■ RECORDED DATA ■
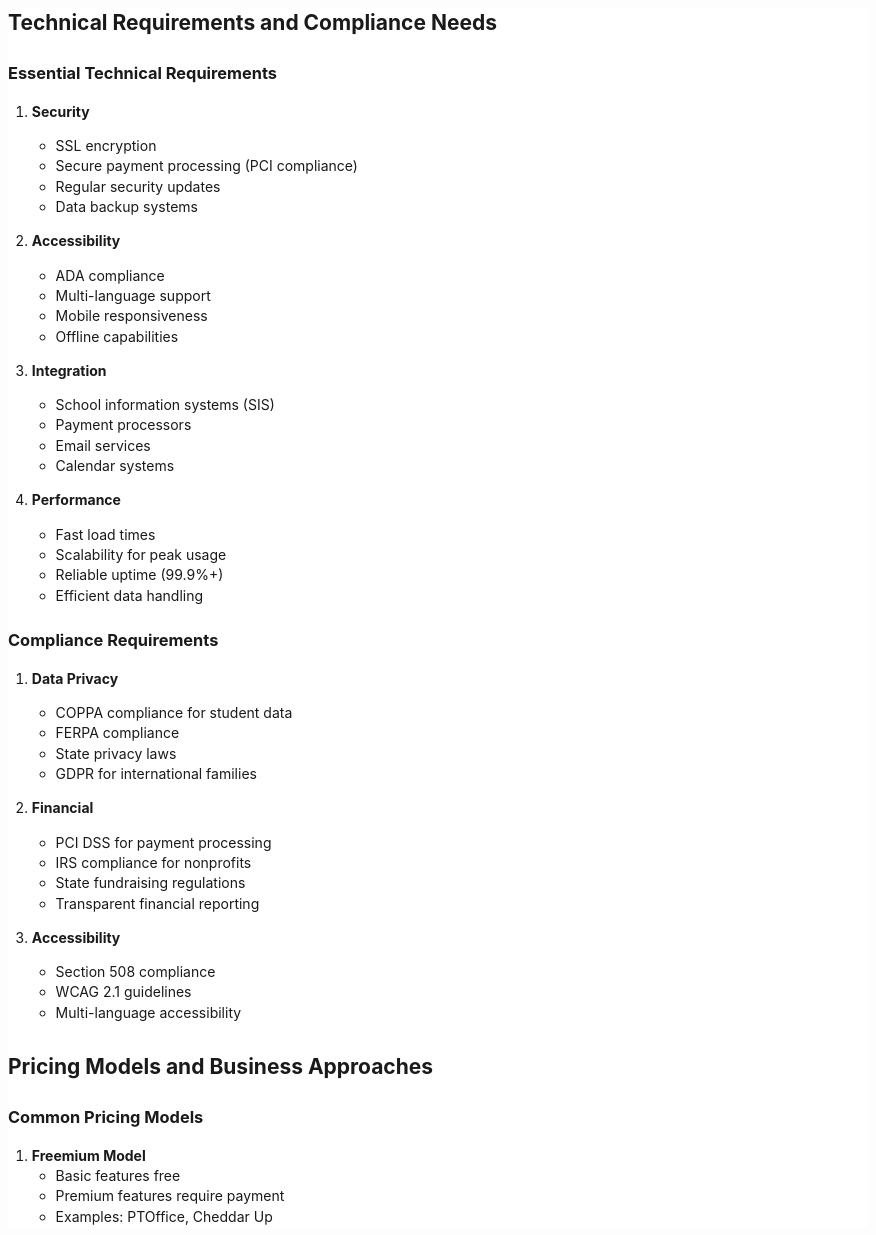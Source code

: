 ## Technical Requirements and Compliance Needs

### Essential Technical Requirements
1. **Security**
   - SSL encryption
   - Secure payment processing (PCI compliance)
   - Regular security updates
   - Data backup systems

2. **Accessibility**
   - ADA compliance
   - Multi-language support
   - Mobile responsiveness
   - Offline capabilities

3. **Integration**
   - School information systems (SIS)
   - Payment processors
   - Email services
   - Calendar systems

4. **Performance**
   - Fast load times
   - Scalability for peak usage
   - Reliable uptime (99.9%+)
   - Efficient data handling

### Compliance Requirements
1. **Data Privacy**
   - COPPA compliance for student data
   - FERPA compliance
   - State privacy laws
   - GDPR for international families

2. **Financial**
   - PCI DSS for payment processing
   - IRS compliance for nonprofits
   - State fundraising regulations
   - Transparent financial reporting

3. **Accessibility**
   - Section 508 compliance
   - WCAG 2.1 guidelines
   - Multi-language accessibility

## Pricing Models and Business Approaches

### Common Pricing Models

1. **Freemium Model**
   - Basic features free
   - Premium features require payment
   - Examples: PTOffice, Cheddar Up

■ WHAT THE TASK REQUIRES ■
For every line above that has "Multi" in it, copy the line.

■ SOLUTION FOR THIS EXERCISE ■
   - Multi-language support
   - Multi-language accessibility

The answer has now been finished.